Potter’s predecessor Thomas Tuchel warned late last season there was trouble ahead and he was right. He spent the summer worrying he was not going to be able to close the gap on Manchester City and Liverpool and within a few difficult early-season weeks he was gone.

Potter knows what Chelsea need. He sat at the club’s training ground before a game against Arsenal that was to be lost 1-0 eight days ago and explained it.

Chelsea and Boehly need to establish a clear vision of what they would like the club to look like in three or four years’ time and stick to it.

This is what City and Liverpool have done. This is what Arsenal have done. This is what Chelsea have never done.

Potter’s team have struggled recently. His meddling with personnel and formations point to a man trying to find a way forward for a squad that often looks rather less than the sum of its parts.

He has made some mistakes. His approach to his return to Brighton last month was peculiar and his team lost 4-1.

But the fact remains Chelsea have hired a clever tactical manager whose instinct is always to look to the future, beyond the next game or the next result.

Time will tell if Potter has the rhino hide to cope with life at a very big club. There is no prep school for that.

But he has a vision of what he would like Chelsea to be and Boehly and the fans either buy into it and accept it may be a case of taking a step back to go forwards, or resign themselves to a future of yet more boom and bust, only without the safety net of Abramovich’s vast fortune.

Tammy Abraham and Fikayo Tomori both had a case for inclusion in the England squad but were disadvantaged by playing in Italy.

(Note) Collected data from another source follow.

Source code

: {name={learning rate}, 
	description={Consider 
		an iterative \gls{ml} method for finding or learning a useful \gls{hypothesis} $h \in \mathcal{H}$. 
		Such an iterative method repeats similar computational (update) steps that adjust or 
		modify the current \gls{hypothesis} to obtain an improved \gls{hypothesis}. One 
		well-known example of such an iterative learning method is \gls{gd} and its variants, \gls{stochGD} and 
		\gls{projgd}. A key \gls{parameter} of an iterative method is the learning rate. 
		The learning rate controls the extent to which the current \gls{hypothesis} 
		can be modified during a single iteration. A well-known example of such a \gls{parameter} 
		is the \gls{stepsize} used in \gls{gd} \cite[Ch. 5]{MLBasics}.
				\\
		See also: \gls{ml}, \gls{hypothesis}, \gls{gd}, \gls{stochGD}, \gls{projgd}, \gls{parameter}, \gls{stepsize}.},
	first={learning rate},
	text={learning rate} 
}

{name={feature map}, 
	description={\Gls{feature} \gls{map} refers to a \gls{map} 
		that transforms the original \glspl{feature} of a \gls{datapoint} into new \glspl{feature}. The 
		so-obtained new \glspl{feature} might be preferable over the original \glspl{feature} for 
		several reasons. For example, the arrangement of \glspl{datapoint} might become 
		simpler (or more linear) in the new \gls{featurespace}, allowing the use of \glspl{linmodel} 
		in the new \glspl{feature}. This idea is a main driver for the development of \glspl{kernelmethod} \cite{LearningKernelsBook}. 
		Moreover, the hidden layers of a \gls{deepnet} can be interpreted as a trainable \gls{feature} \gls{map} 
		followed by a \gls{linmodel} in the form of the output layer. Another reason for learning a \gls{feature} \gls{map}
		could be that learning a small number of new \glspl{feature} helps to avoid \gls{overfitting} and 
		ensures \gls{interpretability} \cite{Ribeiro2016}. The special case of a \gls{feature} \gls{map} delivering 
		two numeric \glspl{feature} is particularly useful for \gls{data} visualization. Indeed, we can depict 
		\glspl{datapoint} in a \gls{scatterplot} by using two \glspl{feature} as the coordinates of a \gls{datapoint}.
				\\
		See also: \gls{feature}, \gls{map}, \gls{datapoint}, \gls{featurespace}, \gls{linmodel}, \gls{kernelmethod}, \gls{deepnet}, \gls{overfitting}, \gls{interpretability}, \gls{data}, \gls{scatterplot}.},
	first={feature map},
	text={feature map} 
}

Olivier Giroud is scoring for AC Milan at the age of 36. Romelu Lukaku earned a big transfer to Chelsea on the back of goals scored for Inter, only to fail once more back in England.

The brutal fact is that Serie A is a second rate environment these days. If Abraham and Tomori were good enough to play for England, they would still be at Stamford Bridge.

Sean Dyche was a compelling guest on talkSPORT last week and declared himself ready for employment after six months out of the game.

Dyche is pigeon-holed in this country as a long-ball coach and that is symptomatic of the narrow-minded attitudes that prevail in our game.

‘Had I tried to play like Manchester City at Burnley we would have been relegated in my first season,’ he said.

City manager Pep Guardiola is a fan of Dyche’s work and is a decent judge. It says something worrying about English football that a clever manager remains out of work.

Wales manager Robert Page travels to Qatar knowing how much he owes the three former team-mates who preceded him, Ryan Giggs, Gary Speed and Chris Coleman. There will be a nod to John Toshack, too, as it was he who gave so many of the current squad their debuts.

But Page, 48, took his core values from parents Malcolm and June and people like his old school PE teacher Warren Evans.

‘They formed in me things I have never forgotten,’ Page told me earlier this year.

With this in mind, it felt right that Page announced his squad at the Welfare Hall in Tylorstown last week. Page is a product of the Rhondda Valley and this was one way of paying his dues.

Wales may not be the most gifted squad at this World Cup, but they know exactly who they are.

In an age of social media hunger, internet footprints and distorted values, there is something to be said for that.